CFLs are now commonplace, but they now seem to be a stopgap when considering the benefits of LED lighting technology, which are just now becoming more readily available in retail stores in bulb form. But at what price will the general public find a little tenderness for LEDs and turn off the lights on more affordable CFL bulbs?
Last week the MIT Technology Review, The Wall Street Journal, Scientific American, The Verge, and a slew of others all hint the time of the LED bulb has finally arrived with the announcement of the $10 LED light bulb, North Carolina-based Cree Inc.'s 40-watt equivalent LED light bulb (currently available at Home Depot). Whether this is truly the magic number for consumers to migrate from what feels like a fairly new standard (CFL) over to a lighting technology superior in just about every other way except price is yet to be determined.

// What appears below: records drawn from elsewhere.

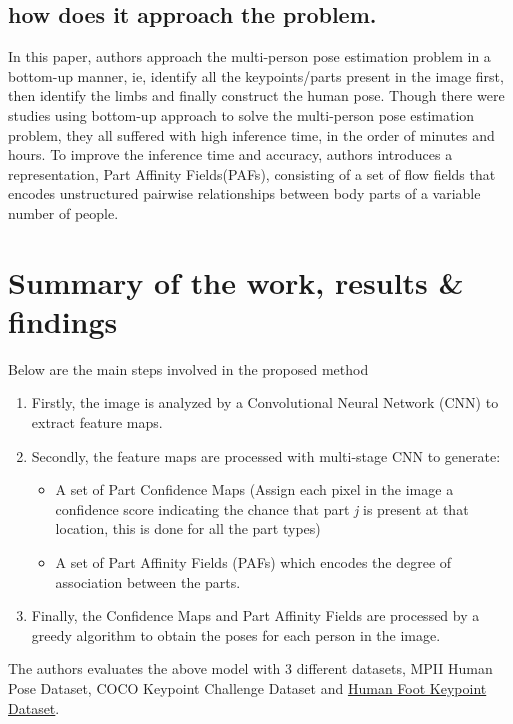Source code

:\documentclass[twocolumn]{article}
\begin{document}
\subsection{how does it approach the problem.}
In this paper, authors approach the multi-person pose estimation problem in a bottom-up manner, ie, identify all the keypoints/parts present in the image first, then identify the limbs and finally construct the human pose. Though there were studies using bottom-up approach to solve the multi-person pose estimation problem, they all suffered with high inference time, in the order of minutes and hours. To improve the inference time and accuracy, authors introduces a representation, Part Affinity Fields(PAFs), consisting of a set of flow fields that encodes unstructured pairwise relationships between body parts of a variable number of people.

\section{Summary of the work, results \& findings}
Below are the main steps involved in the proposed method
\begin{enumerate}
	\item Firstly, the image is analyzed by a Convolutional Neural Network (CNN) to extract feature maps.
	\item Secondly, the feature maps are processed with multi-stage CNN to generate: 
	\begin{itemize}
		\item A set of Part Confidence Maps (Assign each pixel in the image a confidence score indicating the chance that  part \emph{j} is present at that location, this is done for all the part types)
		\item  A set of Part Affinity Fields (PAFs) which encodes the degree of association between the parts.
	\end{itemize}
	\item Finally, the Confidence Maps and Part Affinity Fields are processed by a greedy algorithm to obtain the poses for each person in the image.	
\end{enumerate}

The authors evaluates the above model with 3 different datasets, MPII Human Pose Dataset\cite{andriluka20142d}, COCO Keypoint Challenge Dataset\cite{lin2014microsoft} and \href{https://cmu-perceptual-computing-lab.github.io/foot_keypoint_dataset/}{Human Foot Keypoint Dataset}.
\end{document}
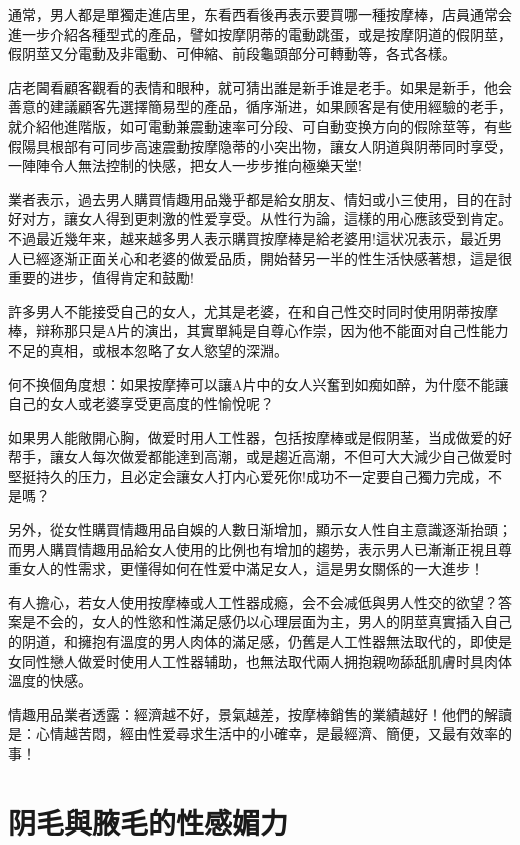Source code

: \documentclass[12pt,UTF8]{ctexbook}
\begin{document}
通常，男人都是單獨走進店里，东看西看後再表示要買哪一種按摩棒，店員通常会進一步介紹各種型式的產品，譬如按摩阴蒂的電動跳蛋，或是按摩阴道的假阴莖，假阴莖又分電動及非電動、可伸縮、前段龜頭部分可轉動等，各式各樣。

店老閪看顧客觀看的表情和眼种，就可猜出誰是新手谁是老手。如果是新手，他会善意的建議顧客先選擇簡易型的產品，循序渐进，如果顾客是有使用經驗的老手，就介紹他進階版，如可電動兼震動速率可分段、可自動变换方向的假除莖等，有些假陽具根部有可同步高速震動按摩隐蒂的小突出物，讓女人阴道與阴蒂同时享受，一陣陣令人無法控制的快感，把女人一步步推向極樂天堂!

業者表示，過去男人購買情趣用品幾乎都是給女朋友、情妇或小三使用，目的在討好对方，讓女人得到更刺激的性爱享受。从性行为論，這樣的用心應該受到肯定。不過最近幾年来，越来越多男人表示購買按摩棒是給老婆用!這状况表示，最近男人已經逐渐正面关心和老婆的做爱品质，開始替另一半的性生活快感著想，這是很重要的进步，值得肯定和鼓勵!

許多男人不能接受自己的女人，尤其是老婆，在和自己性交时同时使用阴蒂按摩棒，辩称那只是A片的演出，其實單純是自尊心作崇，因为他不能面对自己性能力不足的真相，或根本忽略了女人慾望的深淵。

何不换個角度想：如果按摩捧可以讓A片中的女人兴奮到如痴如醉，为什麼不能讓自己的女人或老婆享受更高度的性愉悅呢？

如果男人能敞開心胸，做爱时用人工性器，包括按摩棒或是假阴茎，当成做爱的好帮手，讓女人每次做爱都能達到高潮，或是趨近高潮，不但可大大減少自己做爱时堅挺持久的压力，且必定会讓女人打内心爱死你!成功不一定要自己獨力完成，不是嗎？

另外，從女性購買情趣用品自娛的人數日渐增加，顯示女人性自主意識逐渐抬頭；而男人購買情趣用品給女人使用的比例也有增加的趨势，表示男人已漸漸正視且尊重女人的性需求，更懂得如何在性爱中滿足女人，這是男女關係的一大進步！

有人擔心，若女人使用按摩棒或人工性器成瘾，会不会减低與男人性交的欲望？答案是不会的，女人的性慾和性滿足感仍以心理层面为主，男人的阴莖真實插入自己的阴道，和擁抱有溫度的男人肉体的滿足感，仍舊是人工性器無法取代的，即使是女同性戀人做爱时使用人工性器辅助，也無法取代兩人拥抱親吻舔舐肌膚时具肉体溫度的快感。

情趣用品業者透露：經濟越不好，景氣越差，按摩棒銷售的業績越好！他們的解讀是：心情越苦悶，經由性爱尋求生活中的小確幸，是最經濟、簡便，又最有效率的事！

\chapter{阴毛與腋毛的性感媚力}
\end{document}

But what every consumer should know are some of the basic characteristics of the LED light bulb, including how they work, the light they produce, and even the reasoning behind their unconventional shapes (if you'd like to see how past LED bulbs measured up to CFLs, check out our Light Bulb Wars series).
So let's start off with why LED bulbs look so different from either CFL or incandescent bulbs. LED bulbs often sport a vented science fiction industrial design which appears more befitting of aeronautical use than inside your IKEA lamp. But there's a reason for the grilled design, as explained by Martin LaMonica of the MIT Technology Review:
To wick away heat from the LEDs themselves—the pinhole-size semiconductors that produce light—bulbs need to have heat sinks. Many have metal fins on the bottom half of the bulbs, which can make for an odd-looking light. That’s something to consider in certain fixtures where it could be obvious.

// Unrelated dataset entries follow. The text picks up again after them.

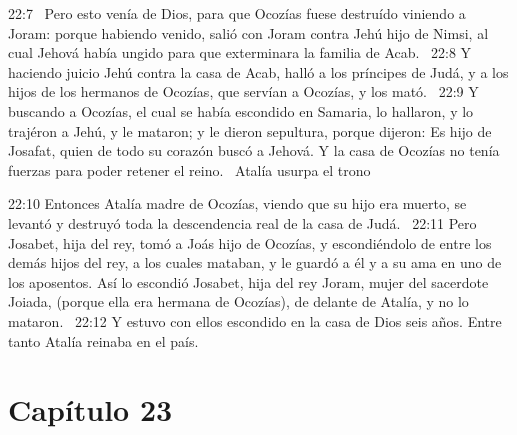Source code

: 																						22:7  Pero esto venía de Dios, para que Ocozías fuese destruído viniendo a Joram: porque habiendo venido, salió con Joram contra Jehú hijo de Nimsi, al cual Jehová había ungido para que exterminara la familia de Acab.  
																						22:8 Y haciendo juicio Jehú contra la casa de Acab, halló a los príncipes de Judá, y a los hijos de los hermanos de Ocozías, que servían a Ocozías, y los mató.  
																						22:9 Y buscando a Ocozías, el cual se había escondido en Samaria, lo hallaron, y lo trajéron a Jehú, y le mataron; y le dieron sepultura, porque dijeron: Es hijo de Josafat, quien de todo su corazón buscó a Jehová. Y la casa de Ocozías no tenía fuerzas para poder retener el reino.  
																						Atalía usurpa el trono  
																						
																						22:10 Entonces Atalía madre de Ocozías, viendo que su hijo era muerto, se levantó y destruyó toda la descendencia real de la casa de Judá.  
																						22:11 Pero Josabet, hija del rey, tomó a Joás hijo de Ocozías, y escondiéndolo de entre los demás hijos del rey, a los cuales mataban, y le guardó a él y a su ama en uno de los aposentos. Así lo escondió Josabet, hija del rey Joram, mujer del sacerdote Joiada, (porque ella era hermana de Ocozías), de delante de Atalía, y no lo mataron.  
																						22:12 Y estuvo con ellos escondido en la casa de Dios seis años. Entre tanto Atalía reinaba en el país.  
																						\section*{Capítulo 23 }
																							
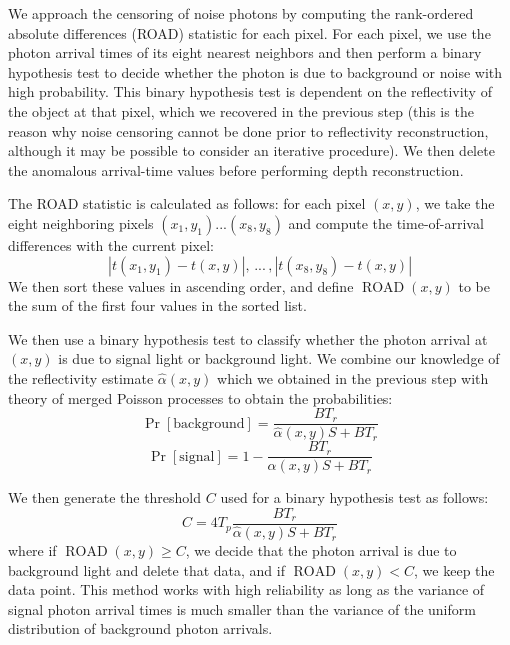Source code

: We approach the censoring of noise photons by computing the rank-ordered absolute differences (ROAD) statistic \cite{garnett-universal} for each pixel. For each pixel, we use the photon arrival times of its eight nearest neighbors and then perform a binary hypothesis test to decide whether the photon is due to background or noise with high probability. This binary hypothesis test is dependent on the reflectivity of the object at that pixel, which we recovered in the previous step (this is the reason why noise censoring cannot be done prior to reflectivity reconstruction, although it may be possible to consider an iterative procedure). We then delete the anomalous arrival-time values before performing depth reconstruction.

The ROAD statistic is calculated as follows: for each pixel $(x,y)$, we take the eight neighboring pixels $(x_1,y_1) ... (x_8,y_8)$ and compute the time-of-arrival differences with the current pixel:
\begin{equation}
|t(x_1,y_1) - t(x,y)| , \, ... \, , |t(x_8,y_8) - t(x,y)|
\end{equation}
We then sort these values in ascending order, and define $\operatorname{ROAD}(x,y)$ to be the sum of the first four values in the sorted list.

We then use a binary hypothesis test to classify whether the photon arrival at $(x,y)$ is due to signal light or background light. We combine our knowledge of the reflectivity estimate $\hat{\alpha}(x,y)$ which we obtained in the previous step with theory of merged Poisson processes \cite{bertsekas-introduction} to obtain the probabilities:
\begin{equation}
\operatorname{Pr}[\mathrm{background}] = \frac{BT_r}{\hat{\alpha}(x,y)S + BT_r}
\end{equation}
\begin{equation}
\operatorname{Pr}[\mathrm{signal}] = 1 - \frac{BT_r}{\hat{\alpha}(x,y)S + BT_r}
\end{equation}

We then generate the threshold $C$ used for a binary hypothesis test as follows:
\begin{equation}
C = 4T_p \frac{ BT_r }{\hat{\alpha}(x,y)S + BT_r}
\end{equation}
where if $\operatorname{ROAD}(x,y) \geq C$, we decide that the photon arrival is due to background light and delete that data, and if $\operatorname{ROAD}(x,y) < C$, we keep the data point. This method works with high reliability \cite{garnett-universal} as long as the variance of signal photon arrival times is much smaller than the variance of the uniform distribution of background photon arrivals.

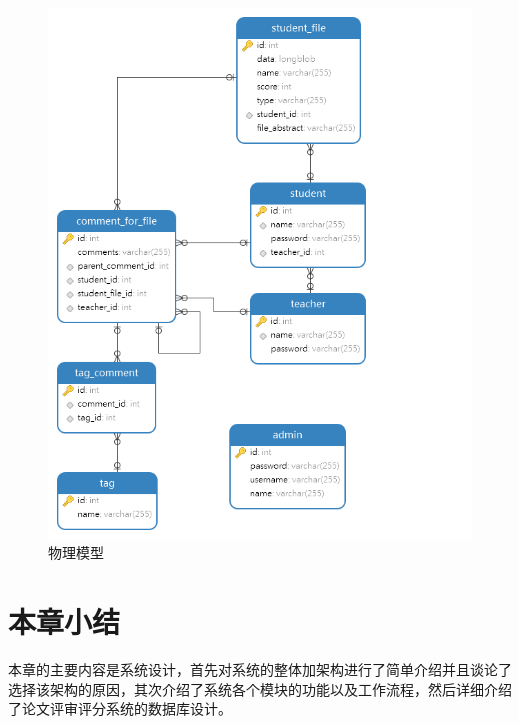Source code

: \begin{figure}[ht]
    \centering
    \includegraphics[scale = 0.6]{out/uml/数据库/physical-model.png}
    \caption{\song\wuhao 物理模型}
    \label{physical-model}
\end{figure}

\section{本章小结}

本章的主要内容是系统设计，首先对系统的整体加架构进行了简单介绍并且谈论了选择该架构的原因，其次介绍了系统各个模块的功能以及工作流程，然后详细介绍了论文评审评分系统的数据库设计。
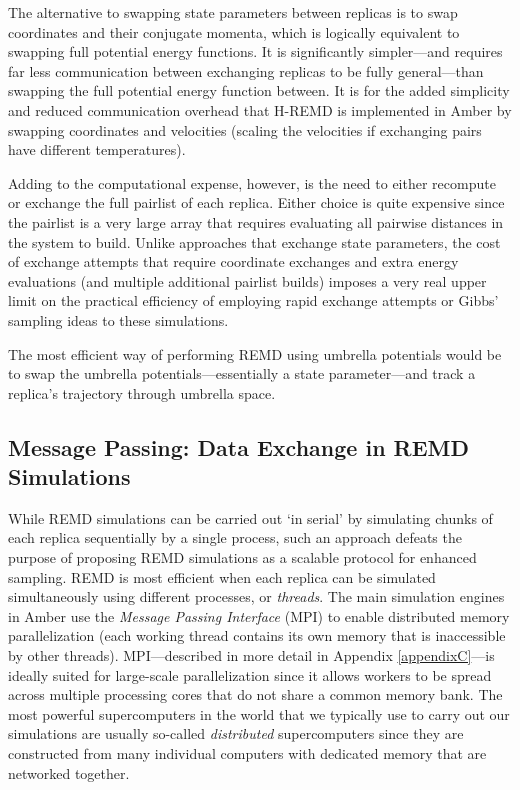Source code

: The alternative to swapping state parameters between replicas is to swap
coordinates and their conjugate momenta, which is logically equivalent to
swapping full potential energy functions. It is significantly simpler---and
requires far less communication between exchanging replicas to be fully
general---than swapping the full potential energy function between. It is for
the added simplicity and reduced communication overhead that H-REMD is
implemented in Amber by swapping coordinates and velocities (scaling the
velocities if exchanging pairs have different temperatures).
\cite{Meng_JChemTheoryComput_2011_v7_p2721}

Adding to the computational expense, however, is the need to either recompute or
exchange the full pairlist of each replica. Either choice is quite expensive
since the pairlist is a very large array that requires evaluating all pairwise
distances in the system to build. Unlike approaches that exchange state
parameters, the cost of exchange attempts that require coordinate exchanges and
extra energy evaluations (and multiple additional pairlist builds) imposes a
very real upper limit on the practical efficiency of employing rapid exchange
attempts or Gibbs' sampling ideas to these simulations.

The most efficient way of performing REMD using umbrella potentials would be to
swap the umbrella potentials---essentially a state parameter---and track a
replica's trajectory through umbrella space.

\subsection{Message Passing: Data Exchange in REMD Simulations}

While REMD simulations can be carried out `in serial' by simulating chunks of
each replica sequentially by a single process, such an approach defeats the
purpose of proposing REMD simulations as a scalable protocol for enhanced
sampling. REMD is most efficient when each replica can be simulated
simultaneously using different processes, or \emph{threads}. The main simulation
engines in Amber use the \emph{Message Passing Interface} (MPI) to enable
distributed memory parallelization (\ie each working thread contains its own
memory that is inaccessible by other threads). MPI---described in more detail in
Appendix \ref{appendixC}---is ideally suited for large-scale parallelization
since it allows workers to be spread across multiple processing cores that do
not share a common memory bank. The most powerful supercomputers in the world
that we typically use to carry out our simulations are usually so-called
\emph{distributed} supercomputers since they are constructed from many
individual computers with dedicated memory that are networked together.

As of March 2012, manufacturers will have the option of including lumen maintenance and warranty on the LED Lighting Facts label. The original five metrics, lumens, watts, efficacy, color rendering index and correlated color temperature, are still required. However, manufacturers can now choose to list one, both or neither of the lumen maintenance and warranty metrics.
Does the $9.97 hit a sweet spot? Or does this feel too much like the 2nd coming of CFL bulbs for you at this point to make the switch over?